Pubblicato | da Michele Tursi

La storia, le tragedie della guerra, si intrecciano con le vicende umane, con la vita quotidiana, con piccole e grandi coincidenze che, talvolta, possono mutare il corso degli eventi.

Il 22 settembre del 1943, al largo dell’Isola di San Paolo, il rimorchiatore Sperone affondò dopo aver urtato una mina tedesca. Il rimorchiatore, al comando del 2° capo nocchiere Elio Cesari, effettuava il consueto servizio di trasporto viveri e merci varie per gli insediamenti militari sulle Isole Cheradi (San Pietro e San Paolo). Alle 13.50 l’esplosione. In poco tempo l’imbarcazione si inabissò.

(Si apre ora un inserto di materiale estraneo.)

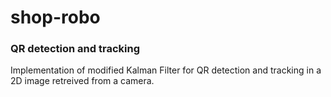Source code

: # shop-robo
### QR detection and tracking

Implementation of modified Kalman Filter for QR detection and tracking in a 2D image retreived from a camera.
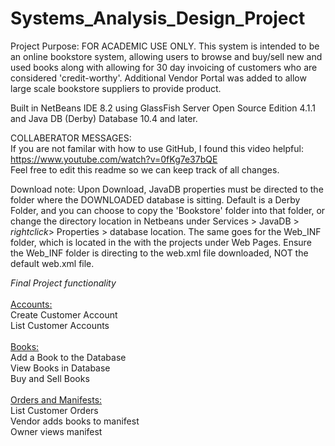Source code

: # Systems_Analysis_Design_Project

Project Purpose: FOR ACADEMIC USE ONLY. This system is intended to be an online bookstore system, allowing users to browse and buy/sell new and used books along with allowing for 30 day invoicing of customers who are considered 'credit-worthy'. Additional Vendor Portal was added to allow large scale bookstore suppliers to provide product.


Built in NetBeans IDE 8.2 using GlassFish Server Open Source Edition 4.1.1 and Java DB (Derby) Database 10.4 and later.

COLLABERATOR MESSAGES:<br />
If you are not familar with how to use GitHub, I found this video helpful:
https://www.youtube.com/watch?v=0fKg7e37bQE<br />
Feel free to edit this readme so we can keep track of all changes.<br />

Download note: Upon Download, JavaDB properties must be directed to the folder where the DOWNLOADED database is sitting. Default is a Derby Folder, and you can choose to copy the 'Bookstore' folder into that folder, or change the directory location in Netbeans under Services > JavaDB > *rightclick*> Properties > database location. The same goes for the Web_INF folder, which is located in the with the projects under Web Pages. Ensure the Web_INF folder is directing to the web.xml file downloaded, NOT the default web.xml file.

*Final Project functionality*<br /><br />
<u>Accounts:</u><br />
Create Customer Account<br />
List Customer Accounts<br /><br />
<u>Books:</u><br />
Add a Book to the Database<br />
View Books in Database<br />
Buy and Sell Books<br /><br />
<u>Orders and Manifests:</u><br />
List Customer Orders<br />
Vendor adds books to manifest<br />
Owner views manifest<br />
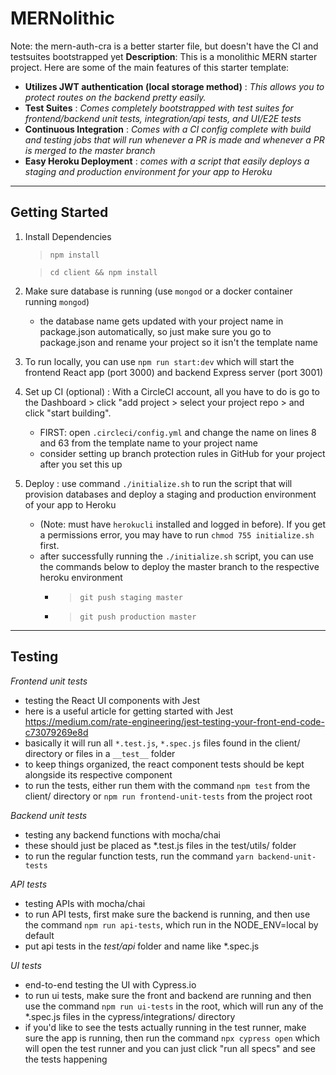 # MERNolithic
Note: the mern-auth-cra is a better starter file, but doesn't have the CI and testsuites bootstrapped yet
**Description**:
This is a monolithic MERN starter project. Here are some of the main features of this starter template:

- **Utilizes JWT authentication (local storage method)** : _This allows you to protect routes on the backend pretty easily._
- **Test Suites** : _Comes completely bootstrapped with test suites for frontend/backend unit tests, integration/api tests, and UI/E2E tests_
- **Continuous Integration**
  : _Comes with a CI config complete with build and testing jobs that will run whenever a PR is made and whenever a PR is merged to the master branch_
- **Easy Heroku Deployment** : _comes with a script that easily deploys a staging and production environment for your app to Heroku_

---

## Getting Started

1. Install Dependencies

   > `npm install`

   > `cd client && npm install`

2. Make sure database is running (use `mongod` or a docker container running `mongod`)
   - the database name gets updated with your project name in package.json automatically, so just make sure you go to package.json and rename your project so it isn't the template name
3. To run locally, you can use `npm run start:dev` which will start the frontend React app (port 3000) and backend Express server (port 3001)
4. Set up CI (optional) : With a CircleCI account, all you have to do is go to the Dashboard > click "add project > select your project repo > and click "start building".
   - FIRST: open `.circleci/config.yml` and change the name on lines 8 and 63 from the template name to your project name
   - consider setting up branch protection rules in GitHub for your project after you set this up
5. Deploy : use command `./initialize.sh` to run the script that will provision databases and deploy a staging and production environment of your app to Heroku
   - (Note: must have `herokucli` installed and logged in before). If you get a permissions error, you may have to run `chmod 755 initialize.sh` first.
   - after successfully running the `./initialize.sh` script, you can use the commands below to deploy the master branch to the respective heroku environment
     - > `git push staging master`
     - > `git push production master`

---

## Testing

_Frontend unit tests_

- testing the React UI components with Jest
- here is a useful article for getting started with Jest https://medium.com/rate-engineering/jest-testing-your-front-end-code-c73079269e8d
- basically it will run all `*.test.js`, `*.spec.js` files found in the client/ directory or files in a `__test__` folder
- to keep things organized, the react component tests should be kept alongside its respective component
- to run the tests, either run them with the command `npm test` from the client/ directory or `npm run frontend-unit-tests` from the project root

_Backend unit tests_

- testing any backend functions with mocha/chai
- these should just be placed as \*.test.js files in the test/utils/ folder
- to run the regular function tests, run the command `yarn backend-unit-tests`

_API tests_

- testing APIs with mocha/chai
- to run API tests, first make sure the backend is running, and then use the command `npm run api-tests`, which run in the NODE_ENV=local by default
- put api tests in the _test/api_ folder and name like \*.spec.js

_UI tests_

- end-to-end testing the UI with Cypress.io
- to run ui tests, make sure the front and backend are running and then use the command `npm run ui-tests` in the root, which will run any of the \*.spec.js files in the cypress/integrations/ directory
- if you'd like to see the tests actually running in the test runner, make sure the app is running, then run the command `npx cypress open` which will open the test runner and you can just click "run all specs" and see the tests happening
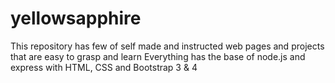 # yellowsapphire
This repository has few of self made and instructed web pages and projects that are easy to grasp and learn
Everything has the base of node.js and express with HTML, CSS and Bootstrap 3 & 4

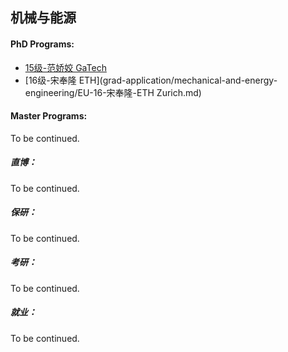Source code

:## 机械与能源

#### PhD Programs:
- [15级-范娇姣 GaTech](grad-application/mechanical-and-energy-engineering/[US]-15-jiaojiaofan.md)
- [16级-宋奉隆 ETH](grad-application/mechanical-and-energy-engineering/EU-16-宋奉隆-ETH Zurich.md)
#### Master Programs:

To be continued.



##### 直博：

To be continued.

##### 保研：

To be continued.

##### 考研：

To be continued.

##### 就业：

To be continued.
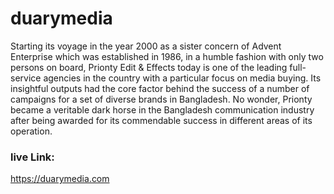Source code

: # duarymedia

Starting its voyage in the year 2000 as a sister concern of Advent Enterprise which was established in 1986, in a humble fashion with only two persons on board, Prionty Edit & Effects today is one of the leading full-service agencies in the country with a particular focus on media buying. Its insightful outputs had the core factor behind the success of a number of campaigns for a set of diverse brands in Bangladesh. No wonder, Prionty became a veritable dark horse in the Bangladesh communication industry after being awarded for its commendable success in different areas of its operation.

### live Link:

https://duarymedia.com
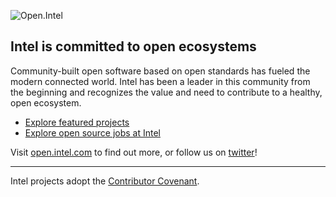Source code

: ![Open.Intel](https://github.com/intel/.github/blob/main/open.intel-horizontal-lu-steel-3000px.png) 

## Intel is committed to open ecosystems

Community-built open software based on open standards has fueled the modern connected world. Intel has been a leader in this community from the beginning and recognizes the value and need to contribute to a healthy, open ecosystem. 

* [Explore featured projects](https://www.intel.com/content/www/us/en/developer/topic-technology/open/overview.html#introtext_1376301626)
* [Explore open source jobs at Intel](https://jobs.intel.com/page/show/search-results#q=open%20source)


Visit [open.intel.com](https://open.intel.com) to find out more, or follow us on [twitter](https://twitter.com/IntelSoftware)!

----

Intel projects adopt the [Contributor Covenant](https://www.contributor-covenant.org/). 
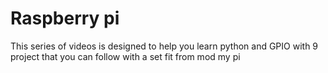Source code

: 
Raspberry pi
===
This series of videos is designed to help you learn python and GPIO with 9 project that you can follow with a set fit from mod my pi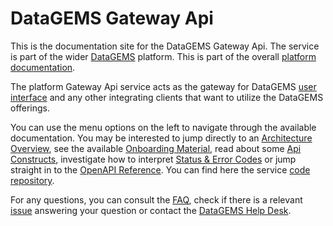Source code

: # DataGEMS Gateway Api

This is the documentation site for the DataGEMS Gateway Api. The service is part of the wider [DataGEMS](https://datagems.eu/) platform. This is part of the overall [platform documentation](https://datagems-eosc.github.io/).

The platform Gateway Api service acts as the gateway for DataGEMS [user interface](https://datagems-eosc.github.io/dg-app-ui) and any other integrating clients that want to utilize the DataGEMS offerings. 

You can use the menu options on the left to navigate through the available documentation. You may be interested to jump directly to an [Architecture Overview](architecture.md), see the available [Onboarding Material](onboarding.md), read about some [Api Constructs](api-overview.md), investigate how to interpret [Status & Error Codes](error-codes.md) or jump straight in to the [OpenAPI Reference](openapi.md). You can find here the service [code repository](https://github.com/datagems-eosc/dg-app-api).

For any questions, you can consult the [FAQ](faq.md), check if there is a relevant [issue](https://github.com/datagems-eosc/dg-app-api/issues) answering your question or contact the [DataGEMS Help Desk](https://datagems.eu/contact-us/).
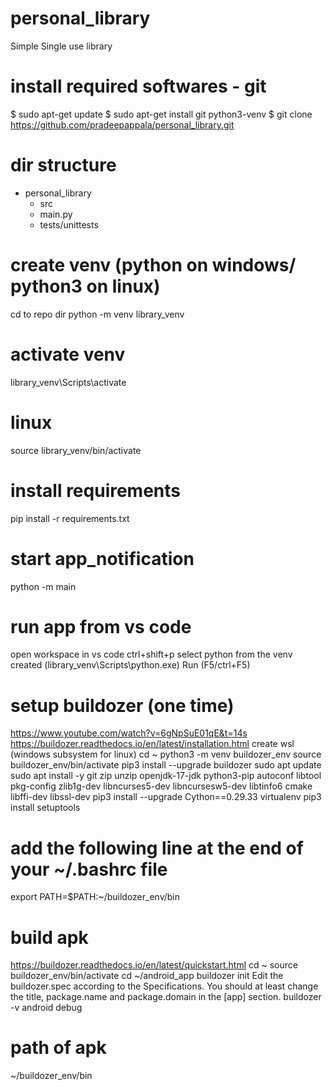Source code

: # personal_library
Simple Single use library

# install required softwares - git
$ sudo apt-get update 
$ sudo apt-get install git python3-venv
$ git clone https://github.com/pradeepappala/personal_library.git

# dir structure
- personal_library
   - src
   - main.py
   - tests/unittests

# create venv (python on windows/ python3 on linux)
cd to repo dir
python -m venv library_venv

# activate venv
library_venv\Scripts\activate
# linux
source library_venv/bin/activate 

# install requirements
pip install -r requirements.txt

# start app_notification
python -m main

# run app from vs code
open workspace in vs code
ctrl+shift+p select python from the venv created (library_venv\Scripts\python.exe)
Run (F5/ctrl+F5)


# setup buildozer (one time)
https://www.youtube.com/watch?v=6gNpSuE01qE&t=14s
https://buildozer.readthedocs.io/en/latest/installation.html
create wsl (windows subsystem for linux)
cd ~
python3 -m venv buildozer_env
source buildozer_env/bin/activate
pip3 install --upgrade buildozer
sudo apt update
sudo apt install -y git zip unzip openjdk-17-jdk python3-pip autoconf libtool pkg-config zlib1g-dev libncurses5-dev libncursesw5-dev libtinfo6 cmake libffi-dev libssl-dev
pip3 install --upgrade Cython==0.29.33 virtualenv
pip3 install setuptools

# add the following line at the end of your ~/.bashrc file
export PATH=$PATH:~/buildozer_env/bin

# build apk
https://buildozer.readthedocs.io/en/latest/quickstart.html
cd ~
source buildozer_env/bin/activate
cd ~/android_app
buildozer init
Edit the buildozer.spec according to the Specifications. You should at least change the title, package.name and package.domain in the [app] section.
buildozer -v android debug

# path of apk
~/buildozer_env/bin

Appena udito lo scoppio, dall’isola di San Paolo partirono tutti i mezzi disponibili per soccorrere i naufraghi. A bordo c’erano 148 uomini, tra equipaggio, personale di passaggio e militari che si recavano in franchigia: di questi, 51 furono i feriti, 97 le vittime.

Consentitemi, ora, di proseguire il racconto con un ricordo che appartiene alla mia famiglia. Dal 1940, mio nonno, Nicola Marangione, “zio Colino” per gli amici della città vecchia, era in servizio sull’isola di San Paolo. Da civile era ostricoltore nella “Regia Azienda”. Il mare era la sua vita. Nei momenti di pausa, con altri commilitoni, si dedicava alla pesca con la nassa. Quel giorno fecero il pieno di triglie, orate e “pettinesse”. Da tempo, però, avevano notato che una mano ignota faceva misteriosamente sparire una parte del pescato.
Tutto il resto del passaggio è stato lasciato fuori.